Though Mrs. Tubbs's interests were vast, they centred on the needs and rights of women and children. She was on many committees including the Central Aid Council, nurses' institutions, hospitals and the university extensions association. She was especially keen on university education for women and watched their admission to Cambridge with great delight.
She was deeply against the 'White Slave Trade' - trafficking girls for prostitution - and while abroad she followed up the misdoings of a man involved with this, with the result that he received two years' imprisonment.
In the 1870s Mrs. Tubbs headed a group of Hastings women philanthropists who founded a club at 55 Cambridge Road for women shop workers, based on YWCA principles. She gave educational lectures at the club and took part in the musical entertainments.
She was the first woman elected to the Hastings school board in 1880. After fighting much prejudice and hostility, she was returned with the largest number of votes. Another of her great passions was poor law work and, along with Dr. Elizabeth Blackwell and other progressive women in Hastings, she succeeded in getting the first woman elected to the Hastings Board of Guardians, despite enormous opposition.
About 1890 Mrs. Tubbs and her friends organised an exhibition on women's work, held at the Royal Concert Hall. This drew large crowds. She brought 'sweated' women workers from London to remind people graphically of the terrible working conditions of the poor. These 'living exhibits' were well-lodged and very well-fed by the organisers before having to return to their life of drudgery.

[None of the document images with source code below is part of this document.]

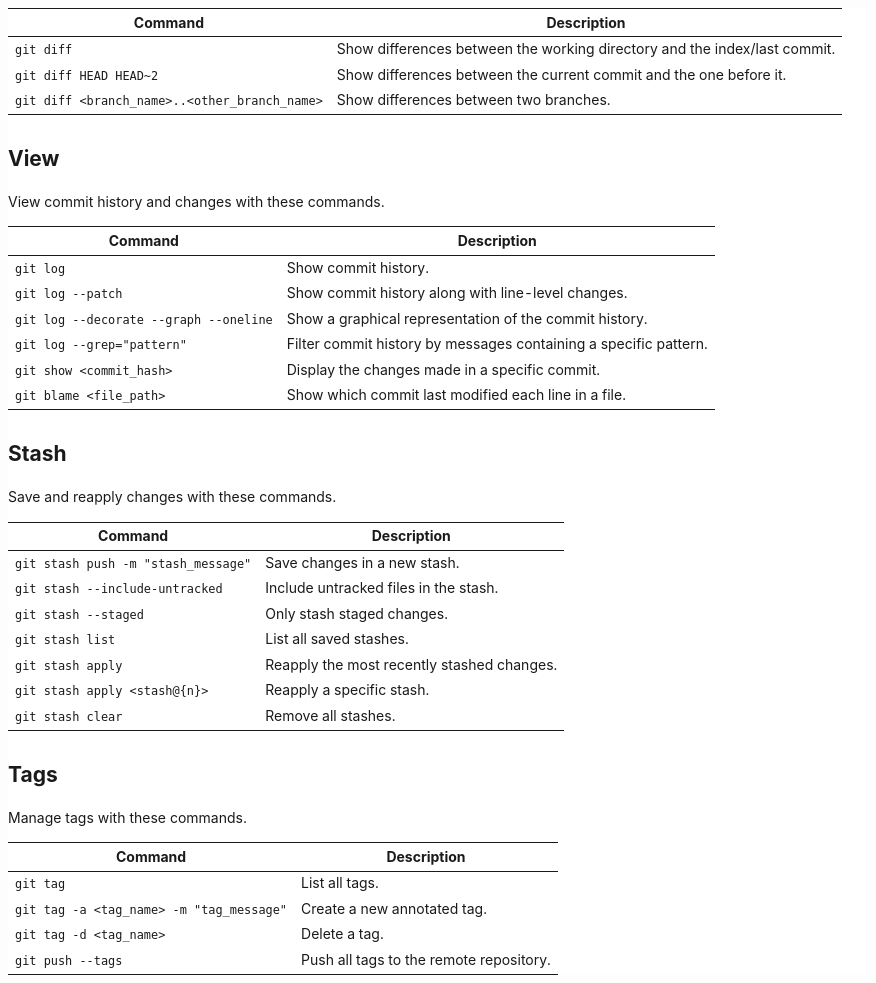 | Command | Description |
|---------|-------------|
| `git diff` | Show differences between the working directory and the index/last commit. |
| `git diff HEAD HEAD~2` | Show differences between the current commit and the one before it. |
| `git diff <branch_name>..<other_branch_name>` | Show differences between two branches. |

## View
View commit history and changes with these commands.

| Command | Description |
|---------|-------------|
| `git log` | Show commit history. |
| `git log --patch` | Show commit history along with line-level changes. |
| `git log --decorate --graph --oneline` | Show a graphical representation of the commit history. |
| `git log --grep="pattern"` | Filter commit history by messages containing a specific pattern. |
| `git show <commit_hash>` | Display the changes made in a specific commit. |
| `git blame <file_path>` | Show which commit last modified each line in a file. |

## Stash
Save and reapply changes with these commands.

| Command | Description |
|---------|-------------|
| `git stash push -m "stash_message"` | Save changes in a new stash. |
| `git stash --include-untracked` | Include untracked files in the stash. |
| `git stash --staged` | Only stash staged changes. |
| `git stash list` | List all saved stashes. |
| `git stash apply` | Reapply the most recently stashed changes. |
| `git stash apply <stash@{n}>` | Reapply a specific stash. |
| `git stash clear` | Remove all stashes. |

## Tags
Manage tags with these commands.

| Command | Description |
|---------|-------------|
| `git tag` | List all tags. |
| `git tag -a <tag_name> -m "tag_message"` | Create a new annotated tag. |
| `git tag -d <tag_name>` | Delete a tag. |
| `git push --tags` | Push all tags to the remote repository. |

Mrs. Tubbs helped found the Hastings branch of the NSPCC in 1894, when the society faced great prejudice and ridicule. Hastings did not have an inspector so members of the committee themselves investigated complaints and secured evidence to bring before magistrates. Mrs. Tubbs volunteered to act as "watch dog" and once spent many hours concealed in a house in the neighbourhood in order to give first-hand evidence of alleged cruelty to a little child.
She threw her heart into every good cause, even if it attracted controversy. If she honestly believed something to be right, she campaigned for it. Among the controversial issues she supported were anti-vivisectionism and women's suffrage (votes). Mrs. Tubbs gave the prizes at the Hastings & St Leonards Collegiate School, run by feminist Emma Fricker Hall, secretary of the Hastings Branch of the National Union of Women's Suffrage Societies (NUWSS), of which Mrs Tubbs was a staunch member. Although a non-militant, she never denounced the militants.
In 1914 she and fellow suffragists abandoned their campaign for the vote in order to help many Belgian and other refugees who flocked to Hastings. The Suffrage Club became a refugee relief bureau.
When Mrs. Tubbs died in 1922, aged 90, her close friend and fellow suffragist Jane Strickland said
"the passing of our friend means more to the town than many of its younger citizens can realise ... From the first moment of her residence here, Mrs. Tubbs placed herself, her time, her talents, and in a great measure her wealth, at the disposal of her fellow citizens... She was ever-ready to infuse her knowledge of good things into others and exhaust the stores of her intellect that others might be enriched."
Mrs. Tubbs was cremated and her ashes were laid to rest at the Borough Cemetery.
Capel-ne-Ferne many years after Mrs Tubbs's death.